WHAT NEEDS TO BE DONE. For each line of the data below, copy it if it holds the word "logo".

[Document images with source code]
■ ■ ■ ■ ■

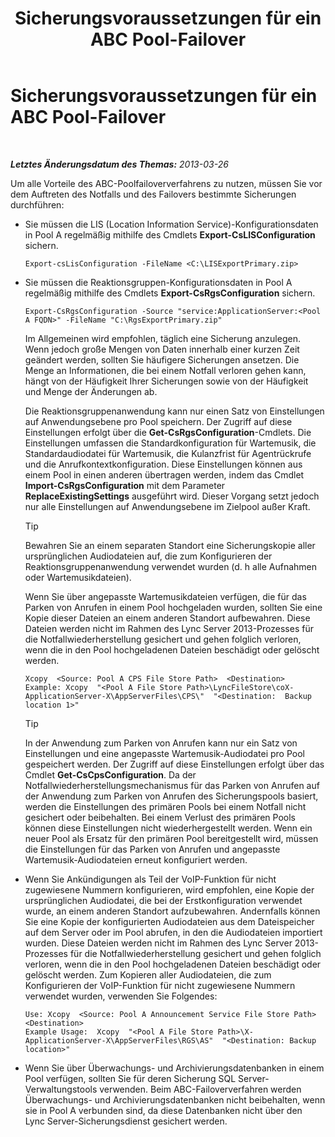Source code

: ﻿---
title: Sicherungsvoraussetzungen für ein ABC Pool-Failover
TOCTitle: Sicherungsvoraussetzungen für ein ABC Pool-Failover
ms:assetid: 652046f5-6086-4592-902d-d5789581977d
ms:mtpsurl: https://technet.microsoft.com/de-de/library/JJ945634(v=OCS.15)
ms:contentKeyID: 52056370
ms.date: 05/19/2016
mtps_version: v=OCS.15
ms.translationtype: HT
---

# Sicherungsvoraussetzungen für ein ABC Pool-Failover

 

_**Letztes Änderungsdatum des Themas:** 2013-03-26_

Um alle Vorteile des ABC-Poolfailoververfahrens zu nutzen, müssen Sie vor dem Auftreten des Notfalls und des Failovers bestimmte Sicherungen durchführen:

  - Sie müssen die LIS (Location Information Service)-Konfigurationsdaten in Pool A regelmäßig mithilfe des Cmdlets **Export-CsLISConfiguration** sichern.
    
        Export-csLisConfiguration -FileName <C:\LISExportPrimary.zip>

  - Sie müssen die Reaktionsgruppen-Konfigurationsdaten in Pool A regelmäßig mithilfe des Cmdlets **Export-CsRgsConfiguration** sichern.
    
        Export-CsRgsConfiguration -Source "service:ApplicationServer:<Pool A FQDN>" -FileName "C:\RgsExportPrimary.zip"
    
    Im Allgemeinen wird empfohlen, täglich eine Sicherung anzulegen. Wenn jedoch große Mengen von Daten innerhalb einer kurzen Zeit geändert werden, sollten Sie häufigere Sicherungen ansetzen. Die Menge an Informationen, die bei einem Notfall verloren gehen kann, hängt von der Häufigkeit Ihrer Sicherungen sowie von der Häufigkeit und Menge der Änderungen ab.
    
    Die Reaktionsgruppenanwendung kann nur einen Satz von Einstellungen auf Anwendungsebene pro Pool speichern. Der Zugriff auf diese Einstellungen erfolgt über die **Get-CsRgsConfiguration**-Cmdlets. Die Einstellungen umfassen die Standardkonfiguration für Wartemusik, die Standardaudiodatei für Wartemusik, die Kulanzfrist für Agentrückrufe und die Anrufkontextkonfiguration. Diese Einstellungen können aus einem Pool in einen anderen übertragen werden, indem das Cmdlet **Import-CsRgsConfiguration** mit dem Parameter **ReplaceExistingSettings** ausgeführt wird. Dieser Vorgang setzt jedoch nur alle Einstellungen auf Anwendungsebene im Zielpool außer Kraft.
    

    > [!TIP]
    > Bewahren Sie an einem separaten Standort eine Sicherungskopie aller ursprünglichen Audiodateien auf, die zum Konfigurieren der Reaktionsgruppenanwendung verwendet wurden (d.&nbsp;h alle Aufnahmen oder Wartemusikdateien).

    
    Wenn Sie über angepasste Wartemusikdateien verfügen, die für das Parken von Anrufen in einem Pool hochgeladen wurden, sollten Sie eine Kopie dieser Dateien an einem anderen Standort aufbewahren. Diese Dateien werden nicht im Rahmen des Lync Server 2013-Prozesses für die Notfallwiederherstellung gesichert und gehen folglich verloren, wenn die in den Pool hochgeladenen Dateien beschädigt oder gelöscht werden.
    
        Xcopy  <Source: Pool A CPS File Store Path>  <Destination>
        Example: Xcopy  "<Pool A File Store Path>\LyncFileStore\coX-ApplicationServer-X\AppServerFiles\CPS\"  "<Destination:  Backup location 1>"
    

    > [!TIP]
    > In der Anwendung zum Parken von Anrufen kann nur ein Satz von Einstellungen und eine angepasste Wartemusik-Audiodatei pro Pool gespeichert werden. Der Zugriff auf diese Einstellungen erfolgt über das Cmdlet <STRONG>Get-CsCpsConfiguration</STRONG>. Da der Notfallwiederherstellungsmechanismus für das Parken von Anrufen auf der Anwendung zum Parken von Anrufen des Sicherungspools basiert, werden die Einstellungen des primären Pools bei einem Notfall nicht gesichert oder beibehalten. Bei einem Verlust des primären Pools können diese Einstellungen nicht wiederhergestellt werden. Wenn ein neuer Pool als Ersatz für den primären Pool bereitgestellt wird, müssen die Einstellungen für das Parken von Anrufen und angepasste Wartemusik-Audiodateien erneut konfiguriert werden.



  - Wenn Sie Ankündigungen als Teil der VoIP-Funktion für nicht zugewiesene Nummern konfigurieren, wird empfohlen, eine Kopie der ursprünglichen Audiodatei, die bei der Erstkonfiguration verwendet wurde, an einem anderen Standort aufzubewahren. Andernfalls können Sie eine Kopie der konfigurierten Audiodateien aus dem Dateispeicher auf dem Server oder im Pool abrufen, in den die Audiodateien importiert wurden. Diese Dateien werden nicht im Rahmen des Lync Server 2013-Prozesses für die Notfallwiederherstellung gesichert und gehen folglich verloren, wenn die in den Pool hochgeladenen Dateien beschädigt oder gelöscht werden. Zum Kopieren aller Audiodateien, die zum Konfigurieren der VoIP-Funktion für nicht zugewiesene Nummern verwendet wurden, verwenden Sie Folgendes:
    
        Use: Xcopy  <Source: Pool A Announcement Service File Store Path>  <Destination>
        Example Usage:  Xcopy  "<Pool A File Store Path>\X-ApplicationServer-X\AppServerFiles\RGS\AS"  "<Destination: Backup location>"

  - Wenn Sie über Überwachungs- und Archivierungsdatenbanken in einem Pool verfügen, sollten Sie für deren Sicherung SQL Server-Verwaltungstools verwenden. Beim ABC-Failoververfahren werden Überwachungs- und Archivierungsdatenbanken nicht beibehalten, wenn sie in Pool A verbunden sind, da diese Datenbanken nicht über den Lync Server-Sicherungsdienst gesichert werden.

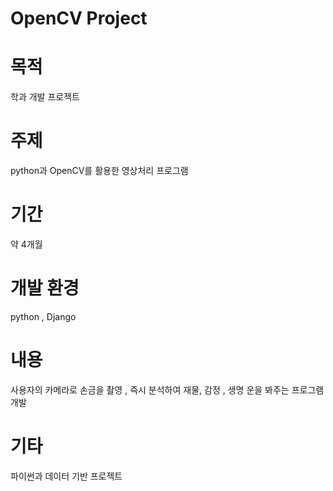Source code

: # OpenCV Project  

# 목적  
  학과 개발 프로젝트
# 주제 
  python과 OpenCV를 활용한 영상처리 프로그램 
# 기간  
  약 4개월
# 개발 환경 
  python , Django
# 내용  
  사용자의 카메라로 손금을 촬영 , 즉시 분석하여 재물, 감정 , 생명 운을
  봐주는 프로그램 개발 
# 기타
  파이썬과 데이터 기반 프로젝트 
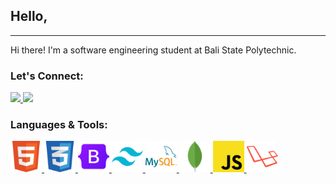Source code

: <!-- <div>
    <h1>Hello, </h1>
    <hr>
    <p>Hi there! I'm a software engineering student at Bali State Polytechnic.</p>
    <div>
        <h5>Lets Connect :</h5>
        <div style="display: flex; gap: 10px; flex-direction: row">
            <div>
                <img src="https://upload.wikimedia.org/wikipedia/commons/thumb/a/a5/Instagram_icon.png/2048px-Instagram_icon.png" width="30px">
            </div>
            <div>
                <img src="https://cdn-icons-png.flaticon.com/512/174/174857.png" width="30px">
            </div>
        </div>
    </div>
    <div>
        <h5>Languages & Tools :</h5>
        <div style="display: flex; gap: 10px; flex-direction: row">
            <div>
                <img src="./img/html-icon.png" width="30px">
            </div>
            <div>
                <img src="./img/css-icon.png" width="30px">
            </div>
            <div>
                <img src="./img/bootstrap-5-logo-icon.png" width="30px">
            </div>
            <div>
                <img src="./img/tailwind-css-icon.png" width="30px">
            </div>
            <div>
                <img src="./img/mysql-icon.png" width="30px">
            </div>
            <div>
                <img src="./img/mongodb-icon.png" width="30px">
            </div>
            <div>
                <img src="./img/javascript-programming-language-icon.png" width="30px">
            </div>
            <div>
                <img src="./img/laravel-icon.png" width="30px">
            </div>
        </div>
    </div>

</div> -->

<!-- ## Hello,

---

Hi there! I'm a software engineering student at Bali State Polytechnic.

### Let's Connect:
[![Instagram](./img/instagram-icon.png)](https://instagram.com)
[![LinkedIn](./img/linkedin-icon.png)](https://linkedin.com)

### Languages & Tools:
![HTML](./img/html-icon.png)
![CSS](./img/css-icon.png)
![Bootstrap](./img/bootstrap-5-logo-icon.png)
![Tailwind CSS](./img/tailwind-css-icon.png)
![MySQL](./img/mysql-icon.png)
![MongoDB](./img/mongodb-icon.png)
![JavaScript](./img/javascript-programming-language-icon.png)
![Laravel](./img/laravel-icon.png)   -->

## Hello,

---

Hi there! I'm a software engineering student at Bali State Polytechnic.

### Let's Connect:

<a href="https://instagram.com/ngkwisnu">
  <img src="https://upload.wikimedia.org/wikipedia/commons/thumb/a/a5/Instagram_icon.png/2048px-Instagram_icon.png" width="40" />
</a>
<a href="https://linkedin.com/in/wisnumahesa">
  <img src="https://cdn-icons-png.flaticon.com/512/174/174857.png" width="40" />
</a>

### Languages & Tools:

<a href="https://instagram.com/ngkwisnu">
  <img src="./img/html-icon.png" width="50" /> 
</a>
<a href="https://linkedin.com/in/wisnumahesa">
  <img src="./img/css-icon.png" width="50" />
</a>
<a href="https://instagram.com/ngkwisnu">
  <img src="./img/bootstrap-5-logo-icon.png" width="50" />
</a>
<a href="https://linkedin.com/in/wisnumahesa">
  <img src="./img/tailwind-css-icon.png" width="50" />
</a>
<a href="https://instagram.com/ngkwisnu">
  <img src="./img/mysql-icon.png" width="50" />
</a>
<a href="https://linkedin.com/in/wisnumahesa">
  <img src="./img/mongodb-icon.png" width="50" />
</a>
<a href="https://instagram.com/ngkwisnu">
  <img src="./img/javascript-programming-language-icon.png" width="50" />
</a>
<a href="https://linkedin.com/in/wisnumahesa">
  <img src="./img/laravel-icon.png" width="50" />
</a>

■ ■ ■ ■ ■

RESPONSE FOR THIS EXERCISE.
                <img src="./img/bootstrap-5-logo-icon.png" width="30px">
![Bootstrap](./img/bootstrap-5-logo-icon.png)
  <img src="./img/bootstrap-5-logo-icon.png" width="50" />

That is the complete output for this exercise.